WORK INSTRUCTION: Copy the records word for word, omitting all pictures.

MATERIAL SHOWN:

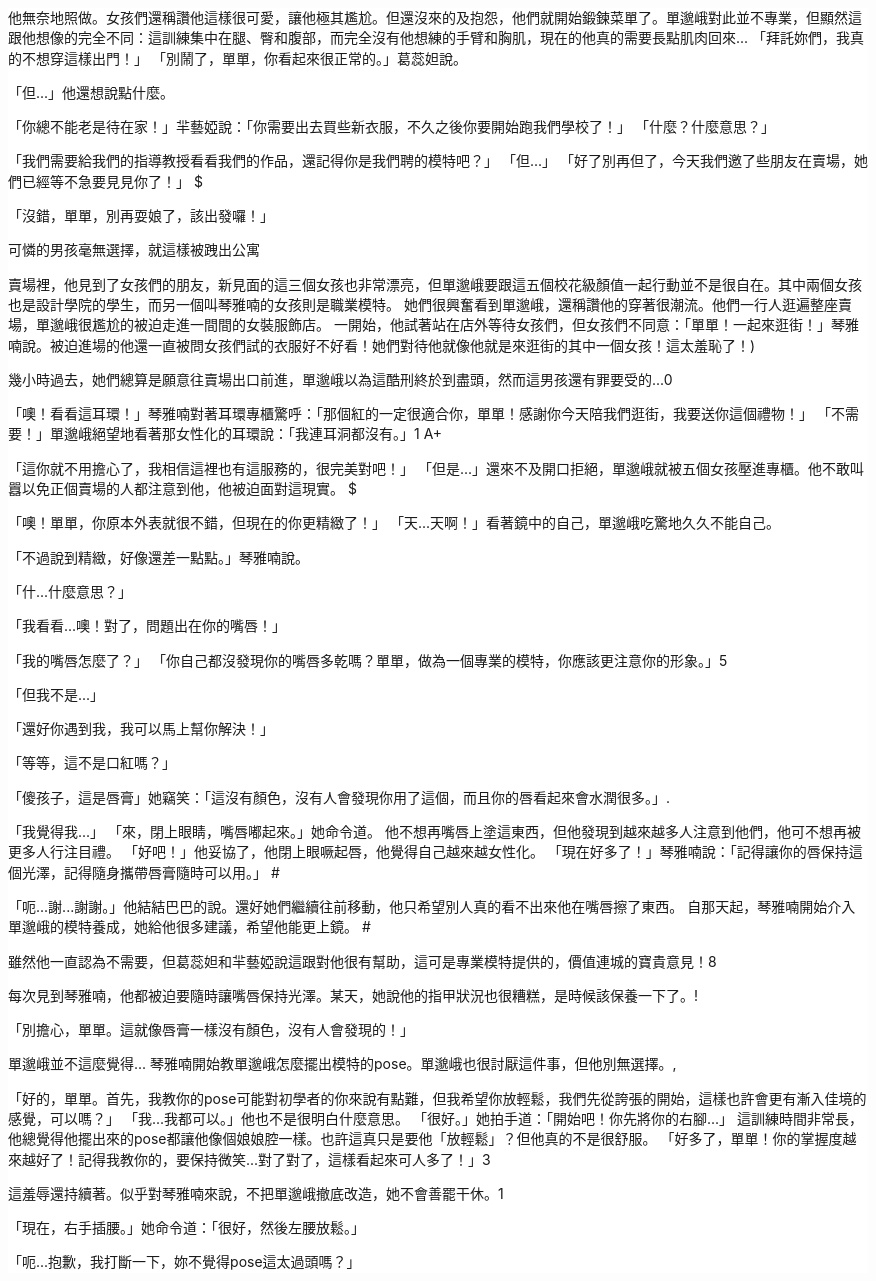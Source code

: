 他無奈地照做。女孩們還稱讚他這樣很可愛，讓他極其尷尬。但還沒來的及抱怨，他們就開始鍛鍊菜單了。單邈峨對此並不專業，但顯然這跟他想像的完全不同：這訓練集中在腿、臀和腹部，而完全沒有他想練的手臂和胸肌，現在的他真的需要長點肌肉回來... 「拜託妳們，我真的不想穿這樣出門！」 「別鬧了，單單，你看起來很正常的。」葛蕊妲說。

「但...」他還想說點什麼。

「你總不能老是待在家！」羋藝婭說：「你需要出去買些新衣服，不久之後你要開始跑我們學校了！」 「什麼？什麼意思？」

「我們需要給我們的指導教授看看我們的作品，還記得你是我們聘的模特吧？」 「但...」 「好了別再但了，今天我們邀了些朋友在賣場，她們已經等不急要見見你了！」 $

「沒錯，單單，別再耍娘了，該出發囉！」

可憐的男孩毫無選擇，就這樣被跩出公寓

賣場裡，他見到了女孩們的朋友，新見面的這三個女孩也非常漂亮，但單邈峨要跟這五個校花級顏值一起行動並不是很自在。其中兩個女孩也是設計學院的學生，而另一個叫琴雅喃的女孩則是職業模特。 她們很興奮看到單邈峨，還稱讚他的穿著很潮流。他們一行人逛遍整座賣場，單邈峨很尷尬的被迫走進一間間的女裝服飾店。 一開始，他試著站在店外等待女孩們，但女孩們不同意：「單單！一起來逛街！」琴雅喃說。被迫進場的他還一直被問女孩們試的衣服好不好看！她們對待他就像他就是來逛街的其中一個女孩！這太羞恥了！)

幾小時過去，她們總算是願意往賣場出口前進，單邈峨以為這酷刑終於到盡頭，然而這男孩還有罪要受的...0

「噢！看看這耳環！」琴雅喃對著耳環專櫃驚呼：「那個紅的一定很適合你，單單！感謝你今天陪我們逛街，我要送你這個禮物！」 「不需要！」單邈峨絕望地看著那女性化的耳環說：「我連耳洞都沒有。」1 A+

「這你就不用擔心了，我相信這裡也有這服務的，很完美對吧！」 「但是...」還來不及開口拒絕，單邈峨就被五個女孩壓進專櫃。他不敢叫囂以免正個賣場的人都注意到他，他被迫面對這現實。 $

「噢！單單，你原本外表就很不錯，但現在的你更精緻了！」 「天...天啊！」看著鏡中的自己，單邈峨吃驚地久久不能自己。

「不過說到精緻，好像還差一點點。」琴雅喃說。

「什...什麼意思？」

「我看看...噢！對了，問題出在你的嘴唇！」

「我的嘴唇怎麼了？」 「你自己都沒發現你的嘴唇多乾嗎？單單，做為一個專業的模特，你應該更注意你的形象。」5

「但我不是...」

「還好你遇到我，我可以馬上幫你解決！」

「等等，這不是口紅嗎？」

「傻孩子，這是唇膏」她竊笑：「這沒有顏色，沒有人會發現你用了這個，而且你的唇看起來會水潤很多。」.

「我覺得我...」 「來，閉上眼睛，嘴唇嘟起來。」她命令道。 他不想再嘴唇上塗這東西，但他發現到越來越多人注意到他們，他可不想再被更多人行注目禮。 「好吧！」他妥協了，他閉上眼噘起唇，他覺得自己越來越女性化。 「現在好多了！」琴雅喃說：「記得讓你的唇保持這個光澤，記得隨身攜帶唇膏隨時可以用。」 #

「呃...謝...謝謝。」他結結巴巴的說。還好她們繼續往前移動，他只希望別人真的看不出來他在嘴唇擦了東西。 自那天起，琴雅喃開始介入單邈峨的模特養成，她給他很多建議，希望他能更上鏡。 #

雖然他一直認為不需要，但葛蕊妲和羋藝婭說這跟對他很有幫助，這可是專業模特提供的，價值連城的寶貴意見！8

每次見到琴雅喃，他都被迫要隨時讓嘴唇保持光澤。某天，她說他的指甲狀況也很糟糕，是時候該保養一下了。!

「別擔心，單單。這就像唇膏一樣沒有顏色，沒有人會發現的！」

單邈峨並不這麼覺得... 琴雅喃開始教單邈峨怎麼擺出模特的pose。單邈峨也很討厭這件事，但他別無選擇。,

「好的，單單。首先，我教你的pose可能對初學者的你來說有點難，但我希望你放輕鬆，我們先從誇張的開始，這樣也許會更有漸入佳境的感覺，可以嗎？」 「我...我都可以。」他也不是很明白什麼意思。 「很好。」她拍手道：「開始吧！你先將你的右腳...」 這訓練時間非常長，他總覺得他擺出來的pose都讓他像個娘娘腔一樣。也許這真只是要他「放輕鬆」？但他真的不是很舒服。 「好多了，單單！你的掌握度越來越好了！記得我教你的，要保持微笑...對了對了，這樣看起來可人多了！」3

這羞辱還持續著。似乎對琴雅喃來說，不把單邈峨撤底改造，她不會善罷干休。1

「現在，右手插腰。」她命令道：「很好，然後左腰放鬆。」

「呃...抱歉，我打斷一下，妳不覺得pose這太過頭嗎？」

COMPLETED EXERCISE:
Source code

: 他無奈地照做。女孩們還稱讚他這樣很可愛，讓他極其尷尬。但還沒來的及抱怨，他們就開始鍛鍊菜單了。單邈峨對此並不專業，但顯然這跟他想像的完全不同：這訓練集中在腿、臀和腹部，而完全沒有他想練的手臂和胸肌，現在的他真的需要長點肌肉回來... 「拜託妳們，我真的不想穿這樣出門！」 「別鬧了，單單，你看起來很正常的。」葛蕊妲說。

「但...」他還想說點什麼。

「你總不能老是待在家！」羋藝婭說：「你需要出去買些新衣服，不久之後你要開始跑我們學校了！」 「什麼？什麼意思？」

「我們需要給我們的指導教授看看我們的作品，還記得你是我們聘的模特吧？」 「但...」 「好了別再但了，今天我們邀了些朋友在賣場，她們已經等不急要見見你了！」 $

「沒錯，單單，別再耍娘了，該出發囉！」

可憐的男孩毫無選擇，就這樣被跩出公寓

賣場裡，他見到了女孩們的朋友，新見面的這三個女孩也非常漂亮，但單邈峨要跟這五個校花級顏值一起行動並不是很自在。其中兩個女孩也是設計學院的學生，而另一個叫琴雅喃的女孩則是職業模特。 她們很興奮看到單邈峨，還稱讚他的穿著很潮流。他們一行人逛遍整座賣場，單邈峨很尷尬的被迫走進一間間的女裝服飾店。 一開始，他試著站在店外等待女孩們，但女孩們不同意：「單單！一起來逛街！」琴雅喃說。被迫進場的他還一直被問女孩們試的衣服好不好看！她們對待他就像他就是來逛街的其中一個女孩！這太羞恥了！)

幾小時過去，她們總算是願意往賣場出口前進，單邈峨以為這酷刑終於到盡頭，然而這男孩還有罪要受的...0

「噢！看看這耳環！」琴雅喃對著耳環專櫃驚呼：「那個紅的一定很適合你，單單！感謝你今天陪我們逛街，我要送你這個禮物！」 「不需要！」單邈峨絕望地看著那女性化的耳環說：「我連耳洞都沒有。」1 A+

「這你就不用擔心了，我相信這裡也有這服務的，很完美對吧！」 「但是...」還來不及開口拒絕，單邈峨就被五個女孩壓進專櫃。他不敢叫囂以免正個賣場的人都注意到他，他被迫面對這現實。 $

「噢！單單，你原本外表就很不錯，但現在的你更精緻了！」 「天...天啊！」看著鏡中的自己，單邈峨吃驚地久久不能自己。

「不過說到精緻，好像還差一點點。」琴雅喃說。

「什...什麼意思？」

「我看看...噢！對了，問題出在你的嘴唇！」

「我的嘴唇怎麼了？」 「你自己都沒發現你的嘴唇多乾嗎？單單，做為一個專業的模特，你應該更注意你的形象。」5

「但我不是...」

「還好你遇到我，我可以馬上幫你解決！」

「等等，這不是口紅嗎？」

「傻孩子，這是唇膏」她竊笑：「這沒有顏色，沒有人會發現你用了這個，而且你的唇看起來會水潤很多。」.

「我覺得我...」 「來，閉上眼睛，嘴唇嘟起來。」她命令道。 他不想再嘴唇上塗這東西，但他發現到越來越多人注意到他們，他可不想再被更多人行注目禮。 「好吧！」他妥協了，他閉上眼噘起唇，他覺得自己越來越女性化。 「現在好多了！」琴雅喃說：「記得讓你的唇保持這個光澤，記得隨身攜帶唇膏隨時可以用。」 #

「呃...謝...謝謝。」他結結巴巴的說。還好她們繼續往前移動，他只希望別人真的看不出來他在嘴唇擦了東西。 自那天起，琴雅喃開始介入單邈峨的模特養成，她給他很多建議，希望他能更上鏡。 #

雖然他一直認為不需要，但葛蕊妲和羋藝婭說這跟對他很有幫助，這可是專業模特提供的，價值連城的寶貴意見！8

每次見到琴雅喃，他都被迫要隨時讓嘴唇保持光澤。某天，她說他的指甲狀況也很糟糕，是時候該保養一下了。!

「別擔心，單單。這就像唇膏一樣沒有顏色，沒有人會發現的！」

單邈峨並不這麼覺得... 琴雅喃開始教單邈峨怎麼擺出模特的pose。單邈峨也很討厭這件事，但他別無選擇。,

「好的，單單。首先，我教你的pose可能對初學者的你來說有點難，但我希望你放輕鬆，我們先從誇張的開始，這樣也許會更有漸入佳境的感覺，可以嗎？」 「我...我都可以。」他也不是很明白什麼意思。 「很好。」她拍手道：「開始吧！你先將你的右腳...」 這訓練時間非常長，他總覺得他擺出來的pose都讓他像個娘娘腔一樣。也許這真只是要他「放輕鬆」？但他真的不是很舒服。 「好多了，單單！你的掌握度越來越好了！記得我教你的，要保持微笑...對了對了，這樣看起來可人多了！」3

這羞辱還持續著。似乎對琴雅喃來說，不把單邈峨撤底改造，她不會善罷干休。1

「現在，右手插腰。」她命令道：「很好，然後左腰放鬆。」

「呃...抱歉，我打斷一下，妳不覺得pose這太過頭嗎？」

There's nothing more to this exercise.